Assignment: Reproduce the records below exactly as they appear.

(Collected data)

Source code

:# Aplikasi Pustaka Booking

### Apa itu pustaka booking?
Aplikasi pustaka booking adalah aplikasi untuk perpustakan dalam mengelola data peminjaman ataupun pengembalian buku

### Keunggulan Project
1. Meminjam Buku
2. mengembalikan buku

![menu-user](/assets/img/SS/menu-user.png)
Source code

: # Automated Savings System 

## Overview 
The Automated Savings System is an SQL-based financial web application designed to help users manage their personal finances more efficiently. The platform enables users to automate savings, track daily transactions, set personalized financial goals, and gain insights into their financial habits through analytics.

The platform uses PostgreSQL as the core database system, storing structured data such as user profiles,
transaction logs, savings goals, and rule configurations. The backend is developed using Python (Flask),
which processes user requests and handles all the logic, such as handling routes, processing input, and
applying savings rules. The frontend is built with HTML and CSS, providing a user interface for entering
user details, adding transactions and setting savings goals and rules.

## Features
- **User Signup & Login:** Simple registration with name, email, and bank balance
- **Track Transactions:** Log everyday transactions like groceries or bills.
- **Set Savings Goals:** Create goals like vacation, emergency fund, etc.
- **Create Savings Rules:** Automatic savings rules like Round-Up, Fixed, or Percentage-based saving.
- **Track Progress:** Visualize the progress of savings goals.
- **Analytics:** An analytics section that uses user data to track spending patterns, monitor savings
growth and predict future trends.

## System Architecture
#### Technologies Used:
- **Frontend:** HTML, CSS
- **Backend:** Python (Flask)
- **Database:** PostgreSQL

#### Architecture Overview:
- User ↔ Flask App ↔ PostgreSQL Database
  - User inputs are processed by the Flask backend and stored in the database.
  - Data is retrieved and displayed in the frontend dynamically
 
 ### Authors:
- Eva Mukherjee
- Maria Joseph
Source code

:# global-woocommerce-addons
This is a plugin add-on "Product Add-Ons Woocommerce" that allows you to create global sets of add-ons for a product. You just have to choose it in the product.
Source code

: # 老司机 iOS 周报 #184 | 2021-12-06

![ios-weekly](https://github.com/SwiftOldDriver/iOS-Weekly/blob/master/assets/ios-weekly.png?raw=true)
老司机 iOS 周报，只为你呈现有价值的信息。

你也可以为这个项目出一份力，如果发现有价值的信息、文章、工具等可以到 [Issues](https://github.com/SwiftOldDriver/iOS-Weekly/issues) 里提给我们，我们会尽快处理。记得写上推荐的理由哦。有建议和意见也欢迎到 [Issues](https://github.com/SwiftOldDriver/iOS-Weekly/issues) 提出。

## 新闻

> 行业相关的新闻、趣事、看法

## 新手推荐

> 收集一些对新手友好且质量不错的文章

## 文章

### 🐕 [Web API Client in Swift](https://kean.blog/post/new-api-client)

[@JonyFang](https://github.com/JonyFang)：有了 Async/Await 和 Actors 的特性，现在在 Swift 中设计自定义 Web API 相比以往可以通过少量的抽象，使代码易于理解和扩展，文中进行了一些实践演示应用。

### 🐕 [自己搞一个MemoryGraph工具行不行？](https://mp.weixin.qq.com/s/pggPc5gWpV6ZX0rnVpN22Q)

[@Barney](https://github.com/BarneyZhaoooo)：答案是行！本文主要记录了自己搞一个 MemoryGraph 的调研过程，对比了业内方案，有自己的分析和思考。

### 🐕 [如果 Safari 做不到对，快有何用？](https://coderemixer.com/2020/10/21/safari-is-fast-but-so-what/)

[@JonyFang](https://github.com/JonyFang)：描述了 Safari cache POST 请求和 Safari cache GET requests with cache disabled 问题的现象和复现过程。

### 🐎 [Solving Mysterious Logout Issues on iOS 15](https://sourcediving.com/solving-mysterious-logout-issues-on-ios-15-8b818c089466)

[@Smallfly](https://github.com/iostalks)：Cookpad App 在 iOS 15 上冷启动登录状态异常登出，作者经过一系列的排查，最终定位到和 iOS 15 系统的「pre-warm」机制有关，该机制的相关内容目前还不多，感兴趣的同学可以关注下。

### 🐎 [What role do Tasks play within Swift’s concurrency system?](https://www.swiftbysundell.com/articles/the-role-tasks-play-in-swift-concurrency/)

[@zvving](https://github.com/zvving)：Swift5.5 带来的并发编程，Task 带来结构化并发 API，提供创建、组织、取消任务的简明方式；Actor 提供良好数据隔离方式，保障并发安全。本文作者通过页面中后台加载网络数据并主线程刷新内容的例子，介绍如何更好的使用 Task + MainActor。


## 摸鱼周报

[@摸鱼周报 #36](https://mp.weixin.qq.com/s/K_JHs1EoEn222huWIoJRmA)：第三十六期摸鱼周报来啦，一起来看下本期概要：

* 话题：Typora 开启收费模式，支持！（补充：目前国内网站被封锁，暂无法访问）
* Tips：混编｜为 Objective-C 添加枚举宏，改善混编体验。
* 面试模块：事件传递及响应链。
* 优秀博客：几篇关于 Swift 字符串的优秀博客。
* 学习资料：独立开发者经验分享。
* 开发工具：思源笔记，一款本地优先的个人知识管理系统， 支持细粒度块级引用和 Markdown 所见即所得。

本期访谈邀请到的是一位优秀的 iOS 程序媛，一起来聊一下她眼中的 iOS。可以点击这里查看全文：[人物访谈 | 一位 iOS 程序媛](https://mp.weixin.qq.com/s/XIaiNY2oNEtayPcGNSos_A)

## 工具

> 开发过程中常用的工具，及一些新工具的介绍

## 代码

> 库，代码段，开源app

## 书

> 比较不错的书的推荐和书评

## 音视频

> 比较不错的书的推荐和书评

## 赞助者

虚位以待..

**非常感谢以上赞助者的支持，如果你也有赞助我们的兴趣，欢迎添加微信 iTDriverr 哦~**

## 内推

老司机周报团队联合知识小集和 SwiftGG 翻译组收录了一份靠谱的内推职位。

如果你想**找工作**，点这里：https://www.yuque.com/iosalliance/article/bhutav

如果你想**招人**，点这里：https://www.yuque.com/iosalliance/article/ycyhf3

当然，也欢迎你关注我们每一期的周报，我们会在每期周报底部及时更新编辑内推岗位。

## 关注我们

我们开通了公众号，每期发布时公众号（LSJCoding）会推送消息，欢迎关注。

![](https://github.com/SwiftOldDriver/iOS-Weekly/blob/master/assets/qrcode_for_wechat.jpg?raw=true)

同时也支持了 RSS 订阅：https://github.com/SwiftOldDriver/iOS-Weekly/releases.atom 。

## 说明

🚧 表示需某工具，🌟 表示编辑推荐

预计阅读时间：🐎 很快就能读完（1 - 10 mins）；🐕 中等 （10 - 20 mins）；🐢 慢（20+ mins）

Task solution:
Source code

:# Aplikasi Pustaka Booking

### Apa itu pustaka booking?
Aplikasi pustaka booking adalah aplikasi untuk perpustakan dalam mengelola data peminjaman ataupun pengembalian buku

### Keunggulan Project
1. Meminjam Buku
2. mengembalikan buku

![menu-user](/assets/img/SS/menu-user.png)
Source code

: # Automated Savings System 

## Overview 
The Automated Savings System is an SQL-based financial web application designed to help users manage their personal finances more efficiently. The platform enables users to automate savings, track daily transactions, set personalized financial goals, and gain insights into their financial habits through analytics.

The platform uses PostgreSQL as the core database system, storing structured data such as user profiles,
transaction logs, savings goals, and rule configurations. The backend is developed using Python (Flask),
which processes user requests and handles all the logic, such as handling routes, processing input, and
applying savings rules. The frontend is built with HTML and CSS, providing a user interface for entering
user details, adding transactions and setting savings goals and rules.

## Features
- **User Signup & Login:** Simple registration with name, email, and bank balance
- **Track Transactions:** Log everyday transactions like groceries or bills.
- **Set Savings Goals:** Create goals like vacation, emergency fund, etc.
- **Create Savings Rules:** Automatic savings rules like Round-Up, Fixed, or Percentage-based saving.
- **Track Progress:** Visualize the progress of savings goals.
- **Analytics:** An analytics section that uses user data to track spending patterns, monitor savings
growth and predict future trends.

## System Architecture
#### Technologies Used:
- **Frontend:** HTML, CSS
- **Backend:** Python (Flask)
- **Database:** PostgreSQL

#### Architecture Overview:
- User ↔ Flask App ↔ PostgreSQL Database
  - User inputs are processed by the Flask backend and stored in the database.
  - Data is retrieved and displayed in the frontend dynamically
 
 ### Authors:
- Eva Mukherjee
- Maria Joseph
Source code

:# global-woocommerce-addons
This is a plugin add-on "Product Add-Ons Woocommerce" that allows you to create global sets of add-ons for a product. You just have to choose it in the product.
Source code

: # 老司机 iOS 周报 #184 | 2021-12-06

![ios-weekly](https://github.com/SwiftOldDriver/iOS-Weekly/blob/master/assets/ios-weekly.png?raw=true)
老司机 iOS 周报，只为你呈现有价值的信息。

你也可以为这个项目出一份力，如果发现有价值的信息、文章、工具等可以到 [Issues](https://github.com/SwiftOldDriver/iOS-Weekly/issues) 里提给我们，我们会尽快处理。记得写上推荐的理由哦。有建议和意见也欢迎到 [Issues](https://github.com/SwiftOldDriver/iOS-Weekly/issues) 提出。

## 新闻

> 行业相关的新闻、趣事、看法

## 新手推荐

> 收集一些对新手友好且质量不错的文章

## 文章

### 🐕 [Web API Client in Swift](https://kean.blog/post/new-api-client)

[@JonyFang](https://github.com/JonyFang)：有了 Async/Await 和 Actors 的特性，现在在 Swift 中设计自定义 Web API 相比以往可以通过少量的抽象，使代码易于理解和扩展，文中进行了一些实践演示应用。

### 🐕 [自己搞一个MemoryGraph工具行不行？](https://mp.weixin.qq.com/s/pggPc5gWpV6ZX0rnVpN22Q)

[@Barney](https://github.com/BarneyZhaoooo)：答案是行！本文主要记录了自己搞一个 MemoryGraph 的调研过程，对比了业内方案，有自己的分析和思考。

### 🐕 [如果 Safari 做不到对，快有何用？](https://coderemixer.com/2020/10/21/safari-is-fast-but-so-what/)

[@JonyFang](https://github.com/JonyFang)：描述了 Safari cache POST 请求和 Safari cache GET requests with cache disabled 问题的现象和复现过程。

### 🐎 [Solving Mysterious Logout Issues on iOS 15](https://sourcediving.com/solving-mysterious-logout-issues-on-ios-15-8b818c089466)

[@Smallfly](https://github.com/iostalks)：Cookpad App 在 iOS 15 上冷启动登录状态异常登出，作者经过一系列的排查，最终定位到和 iOS 15 系统的「pre-warm」机制有关，该机制的相关内容目前还不多，感兴趣的同学可以关注下。

### 🐎 [What role do Tasks play within Swift’s concurrency system?](https://www.swiftbysundell.com/articles/the-role-tasks-play-in-swift-concurrency/)

[@zvving](https://github.com/zvving)：Swift5.5 带来的并发编程，Task 带来结构化并发 API，提供创建、组织、取消任务的简明方式；Actor 提供良好数据隔离方式，保障并发安全。本文作者通过页面中后台加载网络数据并主线程刷新内容的例子，介绍如何更好的使用 Task + MainActor。


## 摸鱼周报

[@摸鱼周报 #36](https://mp.weixin.qq.com/s/K_JHs1EoEn222huWIoJRmA)：第三十六期摸鱼周报来啦，一起来看下本期概要：

* 话题：Typora 开启收费模式，支持！（补充：目前国内网站被封锁，暂无法访问）
* Tips：混编｜为 Objective-C 添加枚举宏，改善混编体验。
* 面试模块：事件传递及响应链。
* 优秀博客：几篇关于 Swift 字符串的优秀博客。
* 学习资料：独立开发者经验分享。
* 开发工具：思源笔记，一款本地优先的个人知识管理系统， 支持细粒度块级引用和 Markdown 所见即所得。

本期访谈邀请到的是一位优秀的 iOS 程序媛，一起来聊一下她眼中的 iOS。可以点击这里查看全文：[人物访谈 | 一位 iOS 程序媛](https://mp.weixin.qq.com/s/XIaiNY2oNEtayPcGNSos_A)

## 工具

> 开发过程中常用的工具，及一些新工具的介绍

## 代码

> 库，代码段，开源app

## 书

> 比较不错的书的推荐和书评

## 音视频

> 比较不错的书的推荐和书评

## 赞助者

虚位以待..

**非常感谢以上赞助者的支持，如果你也有赞助我们的兴趣，欢迎添加微信 iTDriverr 哦~**

## 内推

老司机周报团队联合知识小集和 SwiftGG 翻译组收录了一份靠谱的内推职位。

如果你想**找工作**，点这里：https://www.yuque.com/iosalliance/article/bhutav

如果你想**招人**，点这里：https://www.yuque.com/iosalliance/article/ycyhf3

当然，也欢迎你关注我们每一期的周报，我们会在每期周报底部及时更新编辑内推岗位。

## 关注我们

我们开通了公众号，每期发布时公众号（LSJCoding）会推送消息，欢迎关注。

![](https://github.com/SwiftOldDriver/iOS-Weekly/blob/master/assets/qrcode_for_wechat.jpg?raw=true)

同时也支持了 RSS 订阅：https://github.com/SwiftOldDriver/iOS-Weekly/releases.atom 。

## 说明

🚧 表示需某工具，🌟 表示编辑推荐

预计阅读时间：🐎 很快就能读完（1 - 10 mins）；🐕 中等 （10 - 20 mins）；🐢 慢（20+ mins）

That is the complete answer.